There are a few different places you can go to get more information about Peterson's "Playing at the World."


But I think the best website to check out, if you want a taste of Peterson's content and style, is his blog — also called Playing at the World. Some of the post titles hint at the passion and scholarly approach Peterson takes toward role-playing history:


There is also a whole series of detailed blog posts related to something called The Dalluhn Manuscript. I'm just starting to delve into those.

Finally, one thing that intrigues me about Peterson's weighty tome is that he self-published it, through Unreason Press. Now, it's one thing to self-publish e-books. But to self-publish a pricey, 720-page paperback that clearly only appeals to a niche audience would seem like madness. Wonderful madness.

I'll let Peterson explain his reasoning in this excerpt from the Wired interview:
Gilsdorf: I was curious about your decision self publish with (if I understand correctly) your own press, Unreason Press. Was it hard to get a mainstream publisher interested in your book? Would you be open to having your book picked by a traditional press?

Peterson: I went this route for the freedom, mostly. The few publishers I did approach advised that a shorter book with a more narrow and popular scope would be likelier to yield the necessary sales. I can certainly see why a major publishing house would not be eager to entrust a project of this girth to an untested author. But I had really committed to doing something meticulous and detailed, and this was the best way I could find to do it. I am also fascinated by the transformations in the publishing industry and the new democratization of producing books.

Going it on your own, you sacrifice the marketing and exposure that a major publisher would bestow, as well as the editorial expertise. But at the end of the day I wasn’t expecting this book to be a runaway bestseller. It’s not a book written for a casual reader who is only interested in the high-level narrative — it’s a scholarly book for people inquisitive enough that they want to be convinced of what happened by direct evidence and argument. Given the sheer amount of conjecture that has dominated the historical accounts of gaming written in the last thirty years, I thought approaching the subject this way was entirely warranted.

That much said, now that I’ve had the book released my way, I would be open to working with a traditional publisher on a follow-up, sure. I think the reception has been positive enough to justify considering a future edition.
I think Peterson should be roundly applauded for the chance he's taken, publishing this book on his own terms and without having to make any concessions regarding his dream.
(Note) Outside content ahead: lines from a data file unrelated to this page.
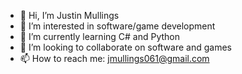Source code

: - 👋 Hi, I’m Justin Mullings
- 👀 I’m interested in software/game development
- 🌱 I’m currently learning C# and Python
- 💞️ I’m looking to collaborate on software and games
- 📫 How to reach me: jmullings061@gmail.com

<!---
VaporwaveSunset/VaporwaveSunset is a ✨ special ✨ repository because its `README.md` (this file) appears on your GitHub profile.
You can click the Preview link to take a look at your changes.
--->

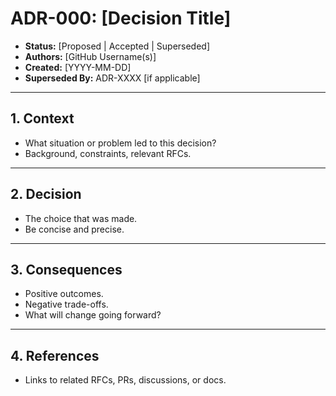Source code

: # ADR-000: [Decision Title]

- **Status:** [Proposed | Accepted | Superseded]
- **Authors:** [GitHub Username(s)]
- **Created:** [YYYY-MM-DD]
- **Superseded By:** ADR-XXXX [if applicable]

---

## 1. Context

- What situation or problem led to this decision?
- Background, constraints, relevant RFCs.

---

## 2. Decision

- The choice that was made.
- Be concise and precise.

---

## 3. Consequences

- Positive outcomes.
- Negative trade-offs.
- What will change going forward?

---

## 4. References

- Links to related RFCs, PRs, discussions, or docs.

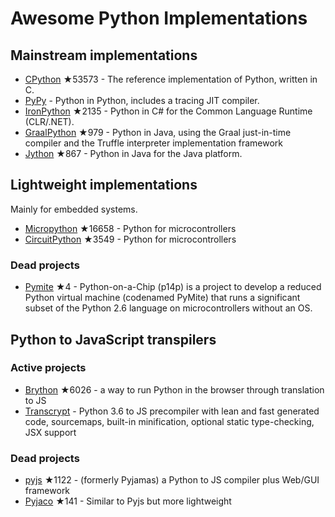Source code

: # Awesome Python Implementations

## Mainstream implementations

- [CPython](https://github.com/python/cpython) ★53573 - The reference implementation of Python, written in C.
- [PyPy](https://foss.heptapod.net/pypy/pypy) - Python in Python, includes a tracing JIT compiler.
- [IronPython](https://github.com/IronLanguages/ironpython3) ★2135 - Python in C# for the Common Language Runtime (CLR/.NET).
- [GraalPython](https://github.com/oracle/graalpython) ★979 - Python in Java, using the Graal just-in-time compiler and the Truffle interpreter implementation framework
- [Jython](https://github.com/jython/jython) ★867 - Python in Java for the Java platform.

## Lightweight implementations

Mainly for embedded systems.

- [Micropython](https://github.com/micropython/micropython) ★16658 - Python for microcontrollers
- [CircuitPython](https://github.com/adafruit/circuitpython) ★3549 - Python for microcontrollers

### Dead projects

- [Pymite](https://github.com/giuseppebarba/pymite) ★4 - Python-on-a-Chip (p14p) is a project to develop a reduced Python virtual machine (codenamed PyMite) that runs a significant subset of the Python 2.6 language on microcontrollers without an OS.

## Python to JavaScript transpilers

### Active projects

- [Brython](https://github.com/brython-dev/brython) ★6026 - a way to run Python in the browser through translation to JS
- [Transcrypt](http://www.transcrypt.org/) - Python 3.6 to JS precompiler with lean and fast generated code, sourcemaps, built-in minification, optional static type-checking, JSX support

### Dead projects

- [pyjs](https://github.com/pyjs/pyjs) ★1122 - (formerly Pyjamas) a Python to JS compiler plus Web/GUI framework
- [Pyjaco](https://github.com/chrivers/pyjaco) ★141 - Similar to Pyjs but more lightweight
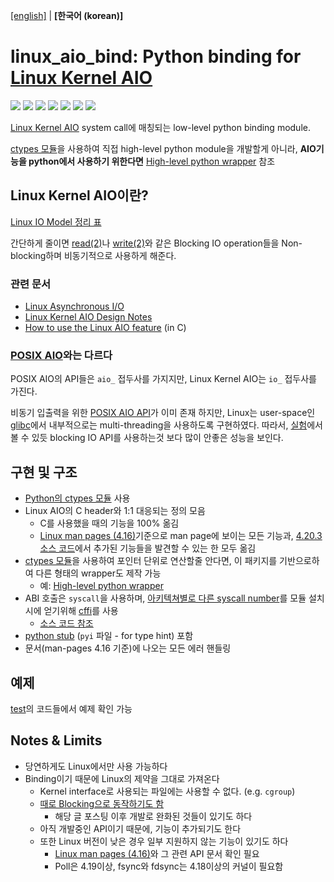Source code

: [\[english\]](https://github.com/isac322/linux_aio_bind/blob/master/README.md) | **\[한국어 (korean)\]**

# linux_aio_bind: Python binding for [Linux Kernel AIO](http://lse.sourceforge.net/io/aio.html)

[![](https://img.shields.io/travis/com/isac322/linux_aio_bind.svg?style=flat-square)](https://travis-ci.com/isac322/linux_aio_bind)
[![](https://img.shields.io/pypi/v/linux_aio_bind.svg?style=flat-square)](https://pypi.org/project/linux-aio/)
[![](https://img.shields.io/codecov/c/github/isac322/linux_aio_bind.svg?style=flat-square)](https://codecov.io/gh/isac322/linux_aio_bind)
[![](https://img.shields.io/pypi/implementation/linux_aio_bind.svg?style=flat-square)](https://pypi.org/project/linux-aio/)
[![](https://img.shields.io/pypi/pyversions/linux_aio_bind.svg?style=flat-square)](https://pypi.org/project/linux-aio/)
[![](https://img.shields.io/pypi/wheel/linux_aio_bind.svg?style=flat-square)](https://pypi.org/project/linux-aio/)
[![](https://img.shields.io/pypi/l/linux_aio_bind.svg?style=flat-square)](https://pypi.org/project/linux-aio/)

[Linux Kernel AIO](http://lse.sourceforge.net/io/aio.html) system call에 매칭되는 low-level python binding module.

[ctypes 모듈](https://docs.python.org/ko/3/library/ctypes.html)을 사용하여 직접 high-level python module을 개발할게 아니라, **AIO기능을 python에서 사용하기 위한다면** [High-level python wrapper](https://github.com/isac322/linux_aio) 참조

## Linux Kernel AIO이란?

[Linux IO Model 정리 표](https://oxnz.github.io/2016/10/13/linux-aio/#io-models)

간단하게 줄이면 [read(2)](http://man7.org/linux/man-pages/man2/read.2.html)나 [write(2)](http://man7.org/linux/man-pages/man2/write.2.html)와 같은 Blocking IO operation들을 Non-blocking하며 비동기적으로 사용하게 해준다.


### 관련 문서

- [Linux Asynchronous I/O](https://oxnz.github.io/2016/10/13/linux-aio/)
- [Linux Kernel AIO Design Notes](http://lse.sourceforge.net/io/aionotes.txt)
- [How to use the Linux AIO feature](https://github.com/littledan/linux-aio) (in C)


### **[POSIX AIO](http://man7.org/linux/man-pages/man7/aio.7.html)와는 다르다**

POSIX AIO의 API들은 `aio_` 접두사를 가지지만, Linux Kernel AIO는 `io_` 접두사를 가진다.


비동기 입출력을 위한 [POSIX AIO API](http://man7.org/linux/man-pages/man7/aio.7.html)가 이미 존재 하지만, Linux는 user-space인 [glibc](https://www.gnu.org/software/libc/manual/html_node/Asynchronous-I_002fO.html)에서 내부적으로는 multi-threading을 사용하도록 구현하였다.
따라서, [실험](https://github.com/isac322/linux_aio/blob/master/README.kor.md#%EC%84%B1%EB%8A%A5-%EB%B9%84%EA%B5%90)에서 볼 수 있듯 blocking IO API를 사용하는것 보다 많이 안좋은 성능을 보인다.


## 구현 및 구조

- [Python의 ctypes 모듈](https://docs.python.org/ko/3/library/ctypes.html) 사용
- Linux AIO의 C header와 1:1 대응되는 정의 모음
	- C를 사용했을 때의 기능을 100% 옮김
	- [Linux man pages (4.16)](http://man7.org/linux/man-pages/man2/io_submit.2.html)기준으로 man page에 보이는 모든 기능과, [4.20.3 소스 코드](https://elixir.bootlin.com/linux/v4.20.3/source/include/uapi/linux/aio_abi.h#L71)에서 추가된 기능들을 발견할 수 있는 한 모두 옮김
- [ctypes 모듈](https://docs.python.org/ko/3/library/ctypes.html)을 사용하여 포인터 단위로 연산할줄 안다면, 이 패키지를 기반으로하여 다른 형태의 wrapper도 제작 가능
	- 예: [High-level python wrapper](https://github.com/isac322/linux_aio)
- ABI 호출은 `syscall`을 사용하며, [아키텍쳐별로 다른 syscall number](https://fedora.juszkiewicz.com.pl/syscalls.html)를 모듈 설치시에 얻기위해 [cffi](https://pypi.org/project/cffi/)를 사용
	- [소스 코드 참조](linux_aio_bind/syscall.py)
- [python stub](https://github.com/python/mypy/wiki/Creating-Stubs-For-Python-Modules) (`pyi` 파일 - for type hint) 포함
- 문서(man-pages 4.16 기준)에 나오는 모든 에러 핸들링


## 예제

[test](test)의 코드들에서 예제 확인 가능


## Notes & Limits

- 당연하게도 Linux에서만 사용 가능하다
- Binding이기 때문에 Linux의 제약을 그대로 가져온다
	- Kernel interface로 사용되는 파일에는 사용할 수 없다. (e.g. `cgroup`)
	- [때로 Blocking으로 동작하기도 함](https://stackoverflow.com/questions/34572559/asynchronous-io-io-submit-latency-in-ubuntu-linux)
		- 해당 글 포스팅 이후 개발로 완화된 것들이 있기도 하다
	- 아직 개발중인 API이기 때문에, 기능이 추가되기도 한다
	- 또한 Linux 버전이 낮은 경우 일부 지원하지 않는 기능이 있기도 하다
		- [Linux man pages (4.16)](http://man7.org/linux/man-pages/man2/io_submit.2.html)와 그 관련 API 문서 확인 필요
		- Poll은 4.19이상, fsync와 fdsync는 4.18이상의 커널이 필요함
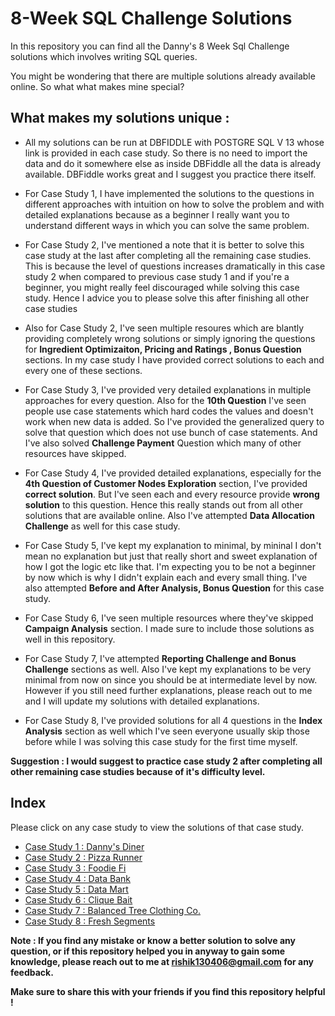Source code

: # 8-Week SQL Challenge Solutions

In this repository you can find all the Danny's 8 Week Sql Challenge solutions which involves writing SQL queries. 

You might be wondering that there are multiple solutions already available online. So what what makes mine special? 

## What makes my solutions unique :

- All my solutions can be run at DBFIDDLE with POSTGRE SQL V 13 whose link is provided in each case study. So there is no need to import the data and do it somewhere else as inside DBFiddle all the data is already available. DBFiddle works great and I suggest you practice there itself.

- For Case Study 1, I have implemented the solutions to the questions in different approaches with intuition on how to solve the problem and with detailed explanations because as a beginner I really want you to understand different ways in which you can solve the same problem.

- For Case Study 2, I've mentioned a note that it is better to solve this case study at the last after completing all the remaining case studies. This is because the level of questions increases dramatically in this case study 2 when compared to previous case study 1 and if you're a beginner, you might really feel discouraged while solving this case study. Hence I advice you to please solve this after finishing all other case studies

- Also for Case Study 2, I've seen multiple resoures which are blantly providing completely wrong solutions or simply ignoring the questions for **Ingredient Optimizaiton, Pricing and Ratings , Bonus Question** sections. In my case study I have provided correct solutions to each and every one of these sections.

- For Case Study 3, I've provided very detailed explanations in multiple approaches for every question. Also for the **10th Question** I've seen people use case statements which hard codes the values and doesn't work when new data is added. So I've provided the generalized query to solve that question which does not use bunch of case statements. And I've also solved **Challenge Payment** Question which many of other resources have skipped.

- For Case Study 4, I've provided detailed explanations, especially for the **4th Question of Customer Nodes Exploration** section, I've provided **correct solution**. But I've seen each and every resource provide **wrong solution** to this question. Hence this really stands out from all other solutions that are available online. Also I've attempted **Data Allocation Challenge** as well for this case study.

- For Case Study 5, I've kept my explanation to minimal, by mininal I don't mean no explanation but just that really short and sweet explanation of how I got the logic etc like that. I'm expecting you to be not a beginner by now which is why I didn't explain each and every small thing. I've also attempted **Before and After Analysis, Bonus Question** for this case study.

- For Case Study 6, I've seen multiple resources where they've skipped **Campaign Analysis** section. I made sure to include those solutions as well in this repository.

- For Case Study 7, I've attempted **Reporting Challenge and Bonus Challenge** sections as well. Also I've kept my explanations to be very minimal from now on since you should be at intermediate level by now. However if you still need further explanations, please reach out to me and I will update my solutions with detailed explanations.

- For Case Study 8, I've provided solutions for all 4 questions in the **Index Analysis** section as well which I've seen everyone usually skip those before while I was solving this case study for the first time myself.

**Suggestion : I would suggest to practice case study 2 after completing all other remaining case studies because of it's difficulty level.**

## Index

Please click on any case study to view the solutions of that case study.

- [Case Study 1 : Danny's Diner](https://github.com/ParthaSarathi-raw/8WeekSQLChallenge-Solutions/tree/main/Week%20-%201%20-%20Danny's%20Diner)
- [Case Study 2 : Pizza Runner](https://github.com/ParthaSarathi-raw/8WeekSQLChallenge-Solutions/tree/main/Week%20-%202%20-%20Pizza%20Runner)
- [Case Study 3 : Foodie Fi](https://github.com/ParthaSarathi-raw/8WeekSQLChallenge-Solutions/tree/main/Week%20-%203%20-%20Foodie-Fi)
- [Case Study 4 : Data Bank](https://github.com/ParthaSarathi-raw/8WeekSQLChallenge-Solutions/tree/main/Week%20-%204%20-%20Data%20Bank)
- [Case Study 5 : Data Mart](https://github.com/ParthaSarathi-raw/8WeekSQLChallenge-Solutions/tree/main/Week%20-%205%20-%20Data%20Mart)
- [Case Study 6 : Clique Bait](https://github.com/ParthaSarathi-raw/8WeekSQLChallenge-Solutions/tree/main/Week%20-%206%20-%20Clique%20Bait)
- [Case Study 7 : Balanced Tree Clothing Co.](https://github.com/ParthaSarathi-raw/8WeekSQLChallenge-Solutions/tree/main/Week%20-%207%20-%20%20Balanced%20Tree%20Clothing%20Co.)
- [Case Study 8 : Fresh Segments](https://github.com/ParthaSarathi-raw/8WeekSQLChallenge-Solutions/tree/main/Week%20-%208%20-%20Fresh%20Segments)

**Note : If you find any mistake or know a better solution to solve any question, or if this repository helped you in anyway to gain some knowledge, please reach out to me at rishik130406@gmail.com for any feedback.**

**Make sure to share this with your friends if you find this repository helpful !**
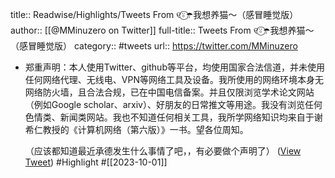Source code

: title:: Readwise/Highlights/Tweets From ୧⍤⃝☂️我想养猫～（感冒睡觉版）
author:: [[@MMinuzero on Twitter]]
full-title:: Tweets From ୧⍤⃝☂️我想养猫～（感冒睡觉版）
category:: #tweets
url:: https://twitter.com/MMinuzero
- 郑重声明：本人使用Twitter、github等平台，均使用国家合法信道，并未使用任何网络代理、无线电、VPN等网络工具及设备。我所使用的网络环境本身无网络防火墙，且合法合规，已在中国电信备案。并且仅限浏览学术论文网站（例如Google scholar、arxiv）、好朋友的日常推文等用途。我没有浏览任何色情类、新闻类网站。我也不知道任何相关工具，我所学网络知识均来自于谢希仁教授的《计算机网络（第六版）》一书。望各位周知。
  
  （应该都知道最近承德发生什么事情了吧，，有必要做个声明了） ([View Tweet](https://twitter.com/MMinuzero/status/1708096924358942828)) #Highlight #[[2023-10-01]]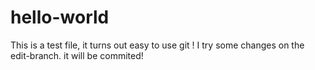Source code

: # hello-world
This is a test file, it turns out easy to use git !
I try some changes on the edit-branch. it will be commited!
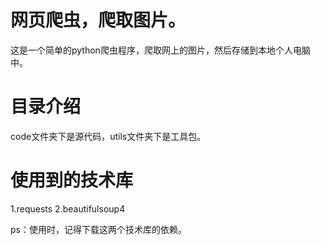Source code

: # 网页爬虫，爬取图片。
这是一个简单的python爬虫程序，爬取网上的图片，然后存储到本地个人电脑中。

# 目录介绍
code文件夹下是源代码，utils文件夹下是工具包。

# 使用到的技术库
1.requests
2.beautifulsoup4

ps：使用时，记得下载这两个技术库的依赖。

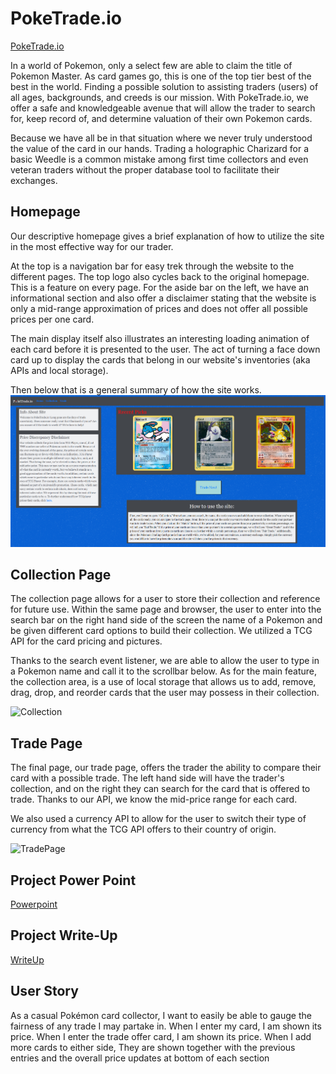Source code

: # PokeTrade.io
[PokeTrade.io](https://vharris113.github.io/poketrade/)

In a world of Pokemon, only a select few are able to claim the title of Pokemon Master. As card games go, this is one of the top tier best of the best in the world. Finding a possible solution to assisting traders (users) of all ages, backgrounds, and creeds is our mission. With PokeTrade.io, we offer a safe and knowledgeable avenue that will allow the trader to search for, keep record of, and determine valuation of their own Pokemon cards.

Because we have all be in that situation where we never truly understood the value of the card in our hands. Trading a holographic Charizard for a basic Weedle is a common mistake among first time collectors and even veteran traders without the proper database tool to facilitate their exchanges. 


## Homepage
Our descriptive homepage gives a brief explanation of how to utilize the site in the most effective way for our trader.

At the top is a navigation bar for easy trek through the website to the different pages. The top logo also cycles back to the original homepage. This is a feature on every page. For the aside bar on the left, we have an informational section and also offer a disclaimer stating that the website is only a mid-range approximation of prices and does not offer all possible prices per one card.

The main display itself also illustrates an interesting loading animation of each card before it is presented to the user. The act of turning a face down card up to display the cards that belong in our website's inventories (aka APIs and local storage).

Then below that is a general summary of how the site works.
![Homepage](assets\images\homepagescreencap.png)

## Collection Page

The collection page allows for a user to store their collection and reference for future use. Within the same page and browser, the user to enter into the search bar on the right hand side of the screen the name of a Pokemon and be given different card options to build their collection. We utilized a TCG API for the card pricing and pictures.

Thanks to the search event listener, we are able to allow the user to type in a Pokemon name and call it to the scrollbar below. As for the main feature, the collection area, is a use of local storage that allows us to add, remove, drag, drop, and reorder cards that the user may possess in their collection.

![Collection]()

## Trade Page
The final page, our trade page, offers the trader the ability to compare their card with a possible trade. The left hand side will have the trader's collection, and on the right they can search for the card that is offered to trade. Thanks to our API, we know the mid-price range for each card.

We also used a currency API to allow for the user to switch their type of currency from what the TCG API offers to their country of origin.

![TradePage]()

## Project Power Point

[Powerpoint](https://docs.google.com/presentation/d/1tFDCFZOsQXqhEw5AcOgcuTWOFOB8EoEqvgU1PnOcYp8/edit?usp=sharing)

## Project Write-Up

[WriteUp](https://docs.google.com/document/d/1fbGN89AT4pLlzJpwJzzMMB8eXXHgcqRt7GQZ97eBr9o/edit?usp=sharing)

## User Story

As a casual Pokémon card collector, I want to easily be able to gauge the fairness of any trade I may partake in. 
When I enter my card,
I am shown its price. 
When I enter the trade offer card,
I am shown its price. 
When I add more cards to either side,
They are shown together with the previous entries and the overall price updates at bottom of each section
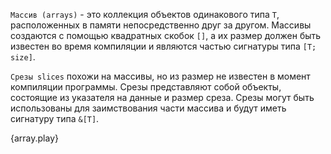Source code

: `Массив (arrays)` - это коллекция объектов одинакового типа `T`,
расположенных в памяти непосредственно друг за другом.
Массивы создаются с помощью квадратных скобок `[]`,
а их размер должен быть известен во время компиляции и являются частью сигнатуры типа `[T; size]`.

`Срезы slices` похожи на массивы, но из размер не известен в момент компиляции программы.
Срезы представляют собой объекты, состоящие из указателя на данные и размер среза.
Срезы могут быть использованы для заимствования части массива и будут иметь сигнатуру типа `&[T]`.

{array.play}
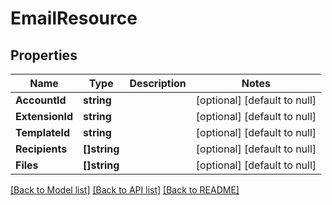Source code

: # EmailResource

## Properties
Name | Type | Description | Notes
------------ | ------------- | ------------- | -------------
**AccountId** | **string** |  | [optional] [default to null]
**ExtensionId** | **string** |  | [optional] [default to null]
**TemplateId** | **string** |  | [optional] [default to null]
**Recipients** | **[]string** |  | [optional] [default to null]
**Files** | **[]string** |  | [optional] [default to null]

[[Back to Model list]](../README.md#documentation-for-models) [[Back to API list]](../README.md#documentation-for-api-endpoints) [[Back to README]](../README.md)


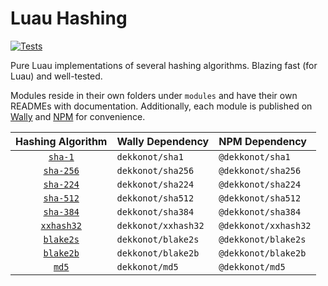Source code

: # Luau Hashing

[![Tests](https://github.com/Dekkonot/luau-hashing/actions/workflows/test.yml/badge.svg)](https://github.com/Dekkonot/luau-hashing/actions/workflows/test.yml)

Pure Luau implementations of several hashing algorithms. Blazing fast (for Luau) and well-tested.

Modules reside in their own folders under `modules` and have their own READMEs with documentation. Additionally, each module is published on [Wally] and [NPM] for convenience.

| Hashing Algorithm              | Wally Dependency    | NPM Dependency       |
|:------------------------------:|:--------------------|:---------------------|
| [`sha-1`](modules/sha1)        | `dekkonot/sha1`     | `@dekkonot/sha1`     |
| [`sha-256`](modules/sha256)    | `dekkonot/sha256`   | `@dekkonot/sha256`   |
| [`sha-224`](modules/sha224)    | `dekkonot/sha224`   | `@dekkonot/sha224`   |
| [`sha-512`](modules/sha512)    | `dekkonot/sha512`   | `@dekkonot/sha512`   |
| [`sha-384`](modules/sha384)    | `dekkonot/sha384`   | `@dekkonot/sha384`   |
| [`xxhash32`](modules/xxhash32) | `dekkonot/xxhash32` | `@dekkonot/xxhash32` |
| [`blake2s`](modules/blake2s)   | `dekkonot/blake2s`  | `@dekkonot/blake2s`  |
| [`blake2b`](modules/blake2b)   | `dekkonot/blake2b`  | `@dekkonot/blake2b`  |
| [`md5`](modules/md5)           | `dekkonot/md5`      | `@dekkonot/md5`      |

[Wally]: https://wally.run/
[NPM]: https://www.npmjs.com/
I can't wait to dive into it. It'll be like the early 1980s all over again.3

Footnotes
1. I did get to take part in a few hilarious fantasy role-playing sessions, mostly of the Star Trek variety, in the early 1990s with Penn State friends Tom Smithyman and Greg Scopino, who were also my roommates for one crazy summer and my colleagues on The Daily Collegian.1
2. Here's a fun fact that ties in directly with ephemera: Rose Estes, who wrote the first seven volumes in the Endless Quest series, now sells note cards featuring vintage photographs of cats and dogs at a website called The Woof Gang.
3. Except that I had more hair then.

Secondary footnote
1. Smithyman is also an auteur filmmaker who directed a version of "A Christmas Carol" featuring the acting-challenged staff of The Daily Collegian. My big scene — I was more character actor than star — came when I played the boy who exclaims "What, the one as big as me?" when the now-changed Scrooge asks him about the prize turkey hanging at the poulterer's. Sadly, this film is now believed to be lost.